-- Supplied records --
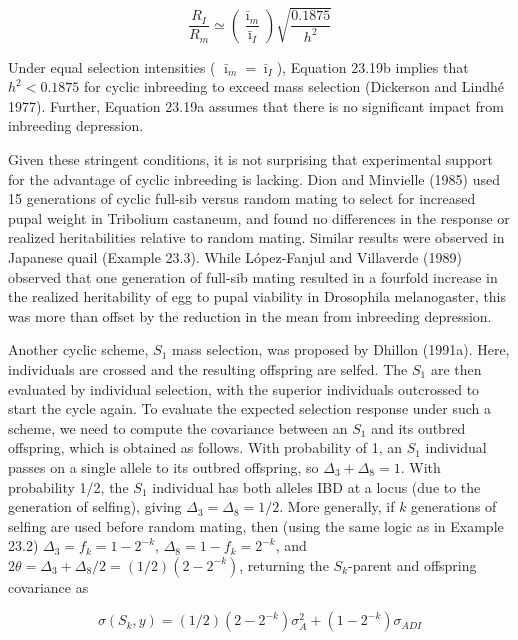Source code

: \documentclass{article}
\begin{document}
\begin{equation}
\frac{R_{I}}{R_{m}}\simeq\left(\frac{\bar{\imath}_{m}}{\bar{\imath}_{I}}\right)\sqrt{\frac{0.1875}{h^{2}}}
\tag{23.19b}
\label{eq:23_19b}
\end{equation}

Under equal selection intensities ( $ \bar{\imath}_m = \bar{\imath}_I $), Equation 23.19b implies that  $ h^2 < 0.1875 $ for cyclic inbreeding to exceed mass selection (Dickerson and Lindhé 1977). Further, Equation 23.19a assumes that there is no significant impact from inbreeding depression.

Given these stringent conditions, it is not surprising that experimental support for the advantage of cyclic inbreeding is lacking. Dion and Minvielle (1985) used 15 generations of cyclic full-sib versus random mating to select for increased pupal weight in Tribolium castaneum, and found no differences in the response or realized heritabilities relative to random mating. Similar results were observed in Japanese quail (Example 23.3). While López-Fanjul and Villaverde (1989) observed that one generation of full-sib mating resulted in a fourfold increase in the realized heritability of egg to pupal viability in Drosophila melanogaster, this was more than offset by the reduction in the mean from inbreeding depression.

Another cyclic scheme,  $ S_1 $ mass selection, was proposed by Dhillon (1991a). Here, individuals are crossed and the resulting offspring are selfed. The  $ S_1 $ are then evaluated by individual selection, with the superior individuals outcrossed to start the cycle again. To evaluate the expected selection response under such a scheme, we need to compute the covariance between an  $ S_1 $ and its outbred offspring, which is obtained as follows. With probability of 1, an  $ S_1 $ individual passes on a single allele to its outbred offspring, so  $ \Delta_3 + \Delta_8 = 1 $. With probability 1/2, the  $ S_1 $ individual has both alleles IBD at a locus (due to the generation of selfing), giving  $ \Delta_3 = \Delta_8 = 1/2 $. More generally, if  $ k $ generations of selfing are used before random mating, then (using the same logic as in Example 23.2)  $ \Delta_3 = f_k = 1 - 2^{-k} $,  $ \Delta_8 = 1 - f_k = 2^{-k} $, and  $ 2\theta = \Delta_3 + \Delta_8/2 = (1/2)(2 - 2^{-k}) $, returning the  $ S_k $-parent and offspring covariance as

\begin{equation}
\sigma(S_{k},y)=(1/2)(2-2^{-k})\sigma_{A}^{2}+(1-2^{-k})\sigma_{ADI}
\tag{23.20a}
\label{eq:23_20a}
\end{equation}
\end{document}
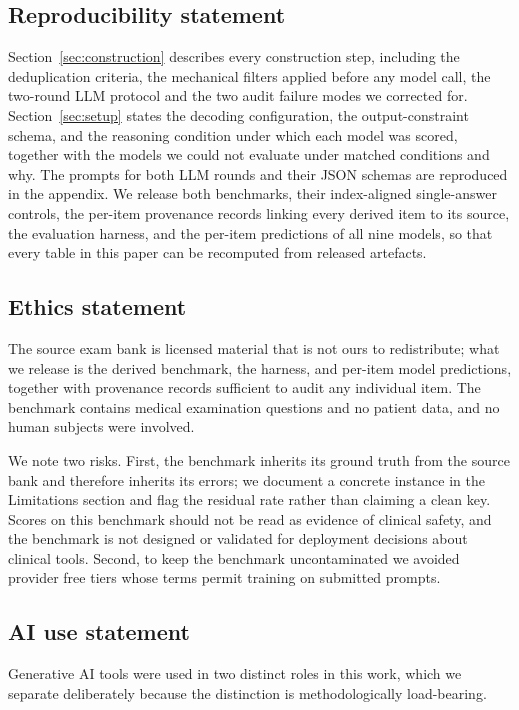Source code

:\documentclass{article} %
\begin{document}
\subsection*{Reproducibility statement}

Section~\ref{sec:construction} describes every construction step, including the
deduplication criteria, the mechanical filters applied before any model call, the two-round
LLM protocol and the two audit failure modes we corrected for. Section~\ref{sec:setup}
states the decoding configuration, the output-constraint schema, and the reasoning
condition under which each model was scored, together with the models we could not evaluate
under matched conditions and why. The prompts for both LLM rounds and their JSON schemas
are reproduced in the appendix. We release both benchmarks, their index-aligned
single-answer controls, the per-item provenance records linking every derived item to its
source, the evaluation harness, and the per-item predictions of all nine models, so that
every table in this paper can be recomputed from released artefacts.

\subsection*{Ethics statement}

The source exam bank is licensed material that is not ours to redistribute; what we release
is the derived benchmark, the harness, and per-item model predictions, together with
provenance records sufficient to audit any individual item. The benchmark contains medical
examination questions and no patient data, and no human subjects were involved.

We note two risks. First, the benchmark inherits its ground truth from the source bank and
therefore inherits its errors; we document a concrete instance in the Limitations section
and flag the residual rate rather than claiming a clean key. Scores on this benchmark
should not be read as evidence of clinical safety, and the benchmark is not designed or
validated for deployment decisions about clinical tools. Second, to keep the benchmark
uncontaminated we avoided provider free tiers whose terms permit training on submitted
prompts.

\subsection*{AI use statement}

Generative AI tools were used in two distinct roles in this work, which we separate
deliberately because the distinction is methodologically load-bearing.
\end{document}
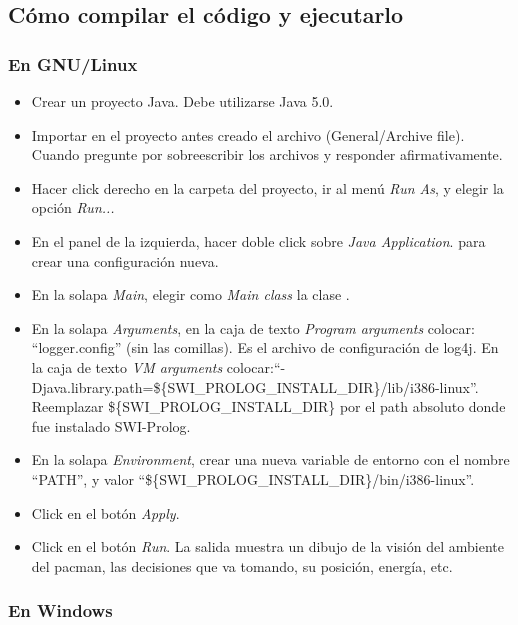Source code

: \subsection{Cómo compilar el código y ejecutarlo}

\subsubsection{En GNU/Linux}
\begin{itemize}

\item Crear un proyecto Java. Debe utilizarse Java 5.0.

\item Importar en el proyecto antes creado el archivo 
(General/Archive file).  Cuando pregunte por sobreescribir los archivos
 y  responder afirmativamente.

\item Hacer click derecho en la carpeta del proyecto, ir al menú \emph{Run As},
y elegir la opción \emph{Run...}

\item En el panel de la izquierda, hacer doble click sobre \emph{Java Application}.
para crear una configuración nueva.

\item En la solapa \emph{Main}, elegir como \emph{Main class} la clase .

\item En la solapa \emph{Arguments}, en la caja de texto \emph{Program arguments} colocar:
``logger.config'' (sin las comillas). Es el archivo de configuración de log4j. En la caja de texto \emph{VM arguments}
colocar:\newline``-Djava.library.path=\$\{SWI\_PROLOG\_INSTALL\_DIR\}/lib/i386-linux''.\newline
Reemplazar \$\{SWI\_PROLOG\_INSTALL\_DIR\} por el path absoluto donde fue instalado SWI-Prolog.

\item En la solapa \emph{Environment}, crear una nueva variable de entorno con el nombre ``PATH'',
y valor ``\$\{SWI\_PROLOG\_INSTALL\_DIR\}/bin/i386-linux''.

\item Click en el botón \emph{Apply}.

\item Click en el botón \emph{Run}. La salida muestra un dibujo de la visión del ambiente del pacman,
las decisiones que va tomando, su posición, energía, etc.

\end{itemize}

\subsubsection{En Windows}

-- Assignment --
Search the records for the word "than". Copy every line that has it.

-- Reply --
Given these stringent conditions, it is not surprising that experimental support for the advantage of cyclic inbreeding is lacking. Dion and Minvielle (1985) used 15 generations of cyclic full-sib versus random mating to select for increased pupal weight in Tribolium castaneum, and found no differences in the response or realized heritabilities relative to random mating. Similar results were observed in Japanese quail (Example 23.3). While López-Fanjul and Villaverde (1989) observed that one generation of full-sib mating resulted in a fourfold increase in the realized heritability of egg to pupal viability in Drosophila melanogaster, this was more than offset by the reduction in the mean from inbreeding depression.
and flag the residual rate rather than claiming a clean key. Scores on this benchmark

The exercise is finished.